DIRECTIONS:
Reproduce each record exactly. The pictures should be skipped.

MATERIALS PROVIDED:
---+---

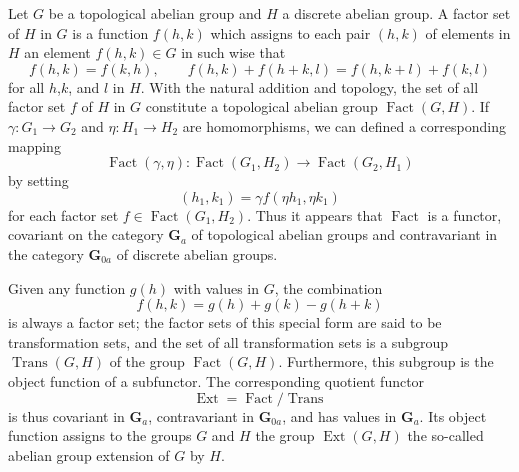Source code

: \documentclass[11pt,a4paper]{report}
\DeclareMathOperator{\fc}{Fact}
\DeclareMathOperator{\tra}{Trans}
\DeclareMathOperator{\ex}{Ext}
\begin{document}
Let $G$ be a topological abelian group and $H$ a discrete abelian group. A factor set of $H$ in $G$ is a function
$f(h,k)$ which assigns to each pair $(h,k)$ of elements in $H$ an element $f(h,k)\in G$ in such wise that
\begin{equation*}
	f(h,k)=f(k,h),\qquad f(h,k)+f(h+k,l)=f(h,k+l)+f(k,l)
\end{equation*}
for all $h$,$k$, and $l$ in $H$. With the natural addition and topology, the set of all factor set $f$ of $H$
in $G$ constitute a topological abelian group $\fc(G,H)$. If $\gamma:G_1\rightarrow G_2$ and $\eta:H_1\rightarrow H_2$
are homomorphisms, we can defined a corresponding mapping
\begin{equation*}
	\fc(\gamma,\eta):\fc(G_1,H_2)\rightarrow\fc(G_2,H_1)
\end{equation*}
by setting
\begin{equation*}
	[\fc(\gamma,\eta)f](h_1,k_1)= \gamma f(\eta h_1,\eta k_1)
\end{equation*}
for each factor set $f\in\fc(G_1,H_2)$. Thus it appears that $\fc$ is a functor, covariant on the
category $\mathbf{G}_a$ of topological abelian groups and contravariant in the category $\mathbf{G}_{0a}$
of discrete abelian groups.

Given any function $g(h)$ with values in $G$, the combination
\begin{equation*}
	f(h,k)= g(h)+g(k)-g(h+k)
\end{equation*}
is always a factor set; the factor sets of this special form are said to be transformation sets,
and the set of all transformation sets is a subgroup $\tra(G,H)$ of the group $\fc(G,H)$.
Furthermore, this subgroup is the object function of a subfunctor. The corresponding quotient
functor
\begin{equation*}
	\ex=\fc/\tra
\end{equation*}
is thus covariant in $\mathbf{G}_a$, contravariant in $\mathbf{G}_{0a}$, and has values in $\mathbf{G}_a$.
Its object function assigns to the groups $G$ and $H$ the group $\ex(G,H)$ the so\hyp{}called abelian
group extension of $G$ by $H$.
\end{document}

---+---

THE COMPLETED TASK:
Source code

: \documentclass[11pt,a4paper]{report}
\DeclareMathOperator{\fc}{Fact}
\DeclareMathOperator{\tra}{Trans}
\DeclareMathOperator{\ex}{Ext}
\begin{document}
Let $G$ be a topological abelian group and $H$ a discrete abelian group. A factor set of $H$ in $G$ is a function
$f(h,k)$ which assigns to each pair $(h,k)$ of elements in $H$ an element $f(h,k)\in G$ in such wise that
\begin{equation*}
	f(h,k)=f(k,h),\qquad f(h,k)+f(h+k,l)=f(h,k+l)+f(k,l)
\end{equation*}
for all $h$,$k$, and $l$ in $H$. With the natural addition and topology, the set of all factor set $f$ of $H$
in $G$ constitute a topological abelian group $\fc(G,H)$. If $\gamma:G_1\rightarrow G_2$ and $\eta:H_1\rightarrow H_2$
are homomorphisms, we can defined a corresponding mapping
\begin{equation*}
	\fc(\gamma,\eta):\fc(G_1,H_2)\rightarrow\fc(G_2,H_1)
\end{equation*}
by setting
\begin{equation*}
	[\fc(\gamma,\eta)f](h_1,k_1)= \gamma f(\eta h_1,\eta k_1)
\end{equation*}
for each factor set $f\in\fc(G_1,H_2)$. Thus it appears that $\fc$ is a functor, covariant on the
category $\mathbf{G}_a$ of topological abelian groups and contravariant in the category $\mathbf{G}_{0a}$
of discrete abelian groups.

Given any function $g(h)$ with values in $G$, the combination
\begin{equation*}
	f(h,k)= g(h)+g(k)-g(h+k)
\end{equation*}
is always a factor set; the factor sets of this special form are said to be transformation sets,
and the set of all transformation sets is a subgroup $\tra(G,H)$ of the group $\fc(G,H)$.
Furthermore, this subgroup is the object function of a subfunctor. The corresponding quotient
functor
\begin{equation*}
	\ex=\fc/\tra
\end{equation*}
is thus covariant in $\mathbf{G}_a$, contravariant in $\mathbf{G}_{0a}$, and has values in $\mathbf{G}_a$.
Its object function assigns to the groups $G$ and $H$ the group $\ex(G,H)$ the so\hyp{}called abelian
group extension of $G$ by $H$.
\end{document}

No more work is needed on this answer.